▸ Your task:
Where does the string "secure" appear? Copy every line of the entries below that holds it.

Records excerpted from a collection
▽

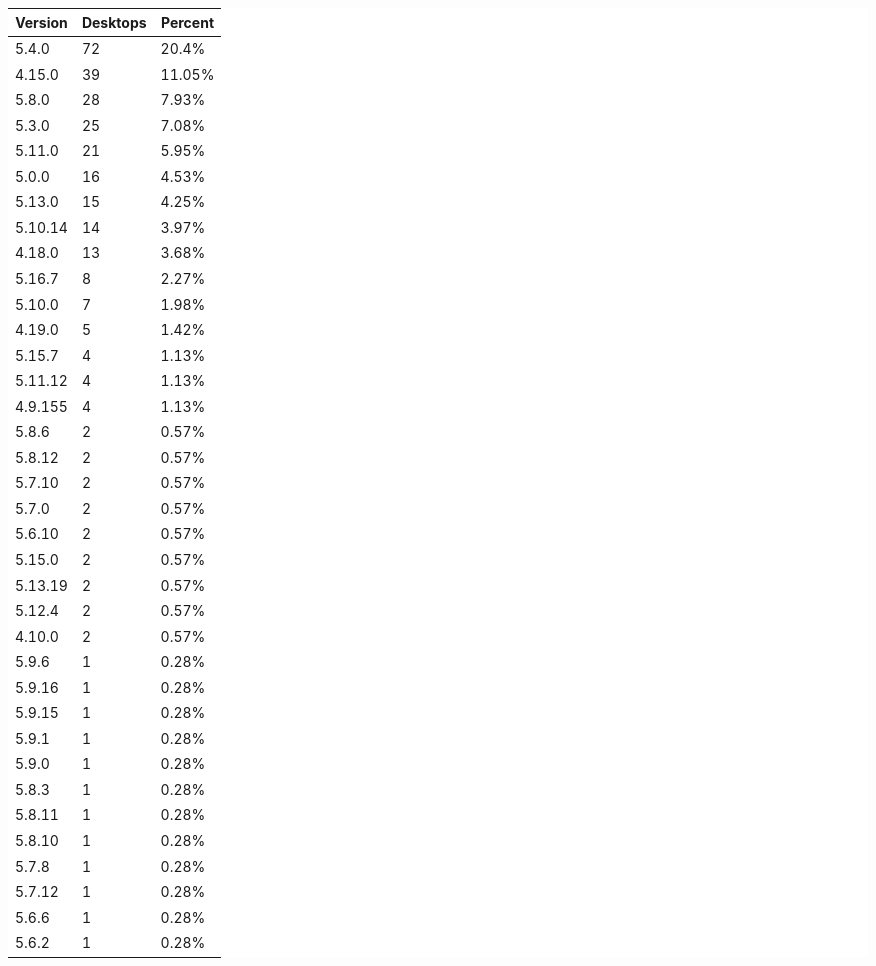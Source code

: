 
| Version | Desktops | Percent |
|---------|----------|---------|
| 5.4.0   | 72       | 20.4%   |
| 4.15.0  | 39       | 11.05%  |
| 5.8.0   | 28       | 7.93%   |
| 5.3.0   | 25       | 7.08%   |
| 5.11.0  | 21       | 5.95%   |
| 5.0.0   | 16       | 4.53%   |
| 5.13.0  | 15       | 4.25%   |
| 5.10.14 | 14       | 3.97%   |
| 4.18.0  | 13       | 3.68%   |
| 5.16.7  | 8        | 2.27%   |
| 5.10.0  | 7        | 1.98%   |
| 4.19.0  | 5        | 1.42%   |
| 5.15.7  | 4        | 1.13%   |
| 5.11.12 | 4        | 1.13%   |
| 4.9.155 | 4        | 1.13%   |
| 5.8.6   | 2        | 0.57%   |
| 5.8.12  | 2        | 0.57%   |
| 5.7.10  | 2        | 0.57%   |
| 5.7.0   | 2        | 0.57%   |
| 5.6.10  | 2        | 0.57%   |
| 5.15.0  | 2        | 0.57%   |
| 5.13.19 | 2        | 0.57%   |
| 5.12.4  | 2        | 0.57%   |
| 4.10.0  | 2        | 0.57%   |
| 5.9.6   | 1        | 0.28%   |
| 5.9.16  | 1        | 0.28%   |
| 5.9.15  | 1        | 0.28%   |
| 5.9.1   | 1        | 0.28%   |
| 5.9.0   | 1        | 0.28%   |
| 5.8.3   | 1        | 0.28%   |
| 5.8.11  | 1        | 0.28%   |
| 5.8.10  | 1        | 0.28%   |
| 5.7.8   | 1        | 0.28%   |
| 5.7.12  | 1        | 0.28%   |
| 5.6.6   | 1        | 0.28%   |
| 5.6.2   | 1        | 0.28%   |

△
▽

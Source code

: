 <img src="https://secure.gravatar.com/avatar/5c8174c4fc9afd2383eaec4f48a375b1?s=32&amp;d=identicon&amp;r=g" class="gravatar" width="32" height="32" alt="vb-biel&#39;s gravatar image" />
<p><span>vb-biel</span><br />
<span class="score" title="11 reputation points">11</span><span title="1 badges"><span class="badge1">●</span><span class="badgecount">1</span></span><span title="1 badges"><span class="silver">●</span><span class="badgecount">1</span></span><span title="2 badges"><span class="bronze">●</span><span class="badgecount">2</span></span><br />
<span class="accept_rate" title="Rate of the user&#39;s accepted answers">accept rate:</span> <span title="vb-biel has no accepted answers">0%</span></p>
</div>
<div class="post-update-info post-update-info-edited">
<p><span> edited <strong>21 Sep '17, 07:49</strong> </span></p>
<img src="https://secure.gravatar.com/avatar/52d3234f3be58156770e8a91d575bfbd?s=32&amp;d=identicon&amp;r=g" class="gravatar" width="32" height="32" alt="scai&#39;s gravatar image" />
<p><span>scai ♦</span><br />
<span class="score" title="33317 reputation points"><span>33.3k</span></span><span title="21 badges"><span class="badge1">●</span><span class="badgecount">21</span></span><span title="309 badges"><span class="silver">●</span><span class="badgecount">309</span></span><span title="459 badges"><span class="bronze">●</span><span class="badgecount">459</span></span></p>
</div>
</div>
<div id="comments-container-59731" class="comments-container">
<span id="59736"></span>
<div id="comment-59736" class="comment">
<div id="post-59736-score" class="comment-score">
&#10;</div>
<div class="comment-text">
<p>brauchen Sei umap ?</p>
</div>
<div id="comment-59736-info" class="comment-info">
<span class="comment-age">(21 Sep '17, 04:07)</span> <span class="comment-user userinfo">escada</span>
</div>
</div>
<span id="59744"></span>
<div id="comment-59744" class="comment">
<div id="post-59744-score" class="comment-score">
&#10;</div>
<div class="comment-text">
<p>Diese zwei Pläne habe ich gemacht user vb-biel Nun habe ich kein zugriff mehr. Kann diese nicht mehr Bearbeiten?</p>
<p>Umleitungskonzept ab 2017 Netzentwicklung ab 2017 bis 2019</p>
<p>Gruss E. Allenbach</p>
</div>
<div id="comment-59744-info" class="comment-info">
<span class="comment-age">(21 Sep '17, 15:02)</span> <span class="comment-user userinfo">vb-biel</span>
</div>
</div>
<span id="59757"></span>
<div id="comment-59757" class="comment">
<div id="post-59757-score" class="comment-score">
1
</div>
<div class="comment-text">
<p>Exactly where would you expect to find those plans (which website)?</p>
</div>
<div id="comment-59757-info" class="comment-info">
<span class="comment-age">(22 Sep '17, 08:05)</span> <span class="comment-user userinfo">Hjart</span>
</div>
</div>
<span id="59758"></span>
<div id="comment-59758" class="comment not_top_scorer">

△

▸ Response area:
: <img src="https://secure.gravatar.com/avatar/5c8174c4fc9afd2383eaec4f48a375b1?s=32&amp;d=identicon&amp;r=g" class="gravatar" width="32" height="32" alt="vb-biel&#39;s gravatar image" />
<img src="https://secure.gravatar.com/avatar/52d3234f3be58156770e8a91d575bfbd?s=32&amp;d=identicon&amp;r=g" class="gravatar" width="32" height="32" alt="scai&#39;s gravatar image" />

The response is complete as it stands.